#### [WHAT YOU ARE ASKED TO DO]
Your response should contain each line of the data that includes "occurs".

======

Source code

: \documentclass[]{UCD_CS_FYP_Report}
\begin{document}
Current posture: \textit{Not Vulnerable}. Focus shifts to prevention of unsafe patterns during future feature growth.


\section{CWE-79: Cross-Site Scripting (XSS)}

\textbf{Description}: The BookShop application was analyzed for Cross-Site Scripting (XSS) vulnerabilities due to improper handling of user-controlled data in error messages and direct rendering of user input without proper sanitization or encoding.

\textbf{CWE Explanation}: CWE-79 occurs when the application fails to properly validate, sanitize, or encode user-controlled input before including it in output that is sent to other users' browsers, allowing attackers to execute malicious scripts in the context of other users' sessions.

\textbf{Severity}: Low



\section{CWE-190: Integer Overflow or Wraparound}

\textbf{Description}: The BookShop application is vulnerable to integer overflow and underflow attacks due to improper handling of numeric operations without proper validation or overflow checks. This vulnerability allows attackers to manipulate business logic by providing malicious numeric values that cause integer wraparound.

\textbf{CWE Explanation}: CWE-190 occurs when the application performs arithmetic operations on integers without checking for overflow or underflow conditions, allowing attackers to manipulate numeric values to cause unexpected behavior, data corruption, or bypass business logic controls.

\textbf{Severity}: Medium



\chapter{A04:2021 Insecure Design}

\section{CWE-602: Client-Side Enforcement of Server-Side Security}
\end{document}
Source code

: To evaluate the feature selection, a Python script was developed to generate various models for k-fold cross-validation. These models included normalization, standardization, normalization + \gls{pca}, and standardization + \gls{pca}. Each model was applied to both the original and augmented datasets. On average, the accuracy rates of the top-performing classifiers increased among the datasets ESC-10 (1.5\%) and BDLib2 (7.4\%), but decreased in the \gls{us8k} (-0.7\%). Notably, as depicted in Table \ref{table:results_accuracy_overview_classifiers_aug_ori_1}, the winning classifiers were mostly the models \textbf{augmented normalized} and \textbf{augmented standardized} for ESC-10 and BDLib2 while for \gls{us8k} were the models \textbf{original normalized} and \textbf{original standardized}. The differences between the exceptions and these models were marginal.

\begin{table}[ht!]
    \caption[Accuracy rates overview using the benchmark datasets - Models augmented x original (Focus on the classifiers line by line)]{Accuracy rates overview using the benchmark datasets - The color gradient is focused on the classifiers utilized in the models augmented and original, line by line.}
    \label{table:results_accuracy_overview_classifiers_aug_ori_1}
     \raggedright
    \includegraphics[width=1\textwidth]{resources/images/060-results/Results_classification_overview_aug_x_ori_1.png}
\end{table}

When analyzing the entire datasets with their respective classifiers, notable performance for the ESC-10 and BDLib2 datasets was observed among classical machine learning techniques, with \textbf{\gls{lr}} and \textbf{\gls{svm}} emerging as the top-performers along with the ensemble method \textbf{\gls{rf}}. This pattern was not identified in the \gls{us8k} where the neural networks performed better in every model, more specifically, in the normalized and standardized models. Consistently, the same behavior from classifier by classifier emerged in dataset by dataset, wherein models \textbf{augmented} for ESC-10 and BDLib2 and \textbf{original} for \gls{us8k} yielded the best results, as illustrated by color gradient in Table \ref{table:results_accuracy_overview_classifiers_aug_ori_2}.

======

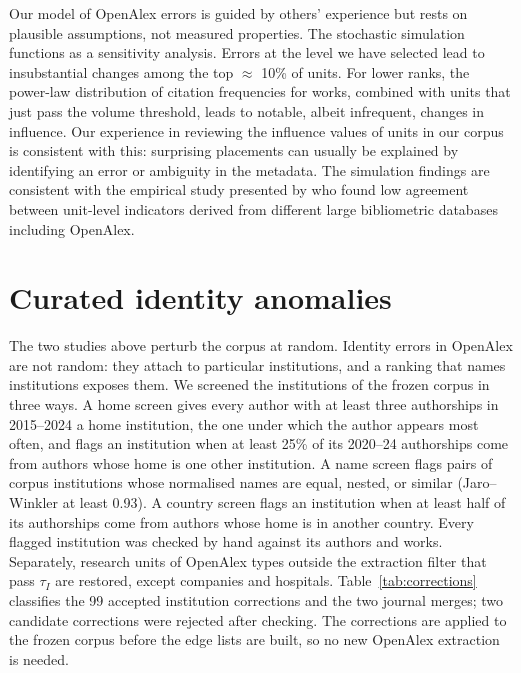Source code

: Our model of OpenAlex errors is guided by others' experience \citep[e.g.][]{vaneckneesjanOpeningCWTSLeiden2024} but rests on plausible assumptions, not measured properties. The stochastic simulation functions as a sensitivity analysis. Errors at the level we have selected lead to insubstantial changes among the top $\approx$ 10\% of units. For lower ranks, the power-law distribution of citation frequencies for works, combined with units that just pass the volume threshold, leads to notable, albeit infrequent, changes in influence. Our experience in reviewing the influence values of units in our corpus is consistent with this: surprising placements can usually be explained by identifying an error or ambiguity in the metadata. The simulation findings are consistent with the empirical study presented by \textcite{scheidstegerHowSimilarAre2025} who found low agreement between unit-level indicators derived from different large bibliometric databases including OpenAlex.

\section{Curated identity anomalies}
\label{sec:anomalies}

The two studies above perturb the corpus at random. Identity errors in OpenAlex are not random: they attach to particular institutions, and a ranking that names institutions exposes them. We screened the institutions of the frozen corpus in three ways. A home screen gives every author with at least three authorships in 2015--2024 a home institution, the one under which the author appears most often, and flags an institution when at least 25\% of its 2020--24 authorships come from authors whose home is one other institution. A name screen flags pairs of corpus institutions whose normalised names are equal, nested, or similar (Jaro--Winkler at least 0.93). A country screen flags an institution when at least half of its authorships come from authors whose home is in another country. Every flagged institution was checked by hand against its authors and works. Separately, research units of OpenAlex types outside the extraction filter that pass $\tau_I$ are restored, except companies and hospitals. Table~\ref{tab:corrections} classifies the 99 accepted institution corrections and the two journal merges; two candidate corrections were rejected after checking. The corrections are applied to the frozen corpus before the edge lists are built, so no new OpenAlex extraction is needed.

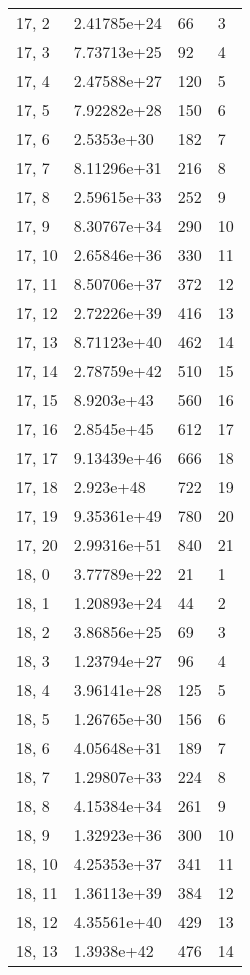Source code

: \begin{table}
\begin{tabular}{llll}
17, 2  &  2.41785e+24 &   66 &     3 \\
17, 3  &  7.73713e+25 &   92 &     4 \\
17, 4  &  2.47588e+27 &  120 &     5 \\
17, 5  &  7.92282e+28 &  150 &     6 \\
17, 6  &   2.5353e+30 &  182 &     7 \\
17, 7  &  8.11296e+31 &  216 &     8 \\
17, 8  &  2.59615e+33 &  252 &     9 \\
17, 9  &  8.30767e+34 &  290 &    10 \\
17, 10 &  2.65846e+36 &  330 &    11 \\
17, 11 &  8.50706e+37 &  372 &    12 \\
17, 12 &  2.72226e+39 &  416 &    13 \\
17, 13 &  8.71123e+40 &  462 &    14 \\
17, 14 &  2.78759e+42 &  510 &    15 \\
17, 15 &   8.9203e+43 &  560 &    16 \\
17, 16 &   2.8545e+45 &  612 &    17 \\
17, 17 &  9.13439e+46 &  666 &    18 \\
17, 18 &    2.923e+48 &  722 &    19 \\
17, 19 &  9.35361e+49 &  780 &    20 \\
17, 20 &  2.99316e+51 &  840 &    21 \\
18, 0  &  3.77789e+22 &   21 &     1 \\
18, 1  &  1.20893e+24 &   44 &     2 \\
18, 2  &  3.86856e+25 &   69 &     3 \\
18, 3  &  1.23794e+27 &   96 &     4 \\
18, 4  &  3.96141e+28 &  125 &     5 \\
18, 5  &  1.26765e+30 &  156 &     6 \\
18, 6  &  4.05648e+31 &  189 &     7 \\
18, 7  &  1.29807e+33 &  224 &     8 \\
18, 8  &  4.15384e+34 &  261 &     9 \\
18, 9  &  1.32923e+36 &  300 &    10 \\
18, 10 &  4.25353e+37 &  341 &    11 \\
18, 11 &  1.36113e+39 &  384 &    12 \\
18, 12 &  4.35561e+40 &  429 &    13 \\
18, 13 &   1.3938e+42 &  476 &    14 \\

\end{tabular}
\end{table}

======

#### [OUTPUT OF THE EXERCISE]
\textbf{CWE Explanation}: CWE-79 occurs when the application fails to properly validate, sanitize, or encode user-controlled input before including it in output that is sent to other users' browsers, allowing attackers to execute malicious scripts in the context of other users' sessions.
\textbf{CWE Explanation}: CWE-190 occurs when the application performs arithmetic operations on integers without checking for overflow or underflow conditions, allowing attackers to manipulate numeric values to cause unexpected behavior, data corruption, or bypass business logic controls.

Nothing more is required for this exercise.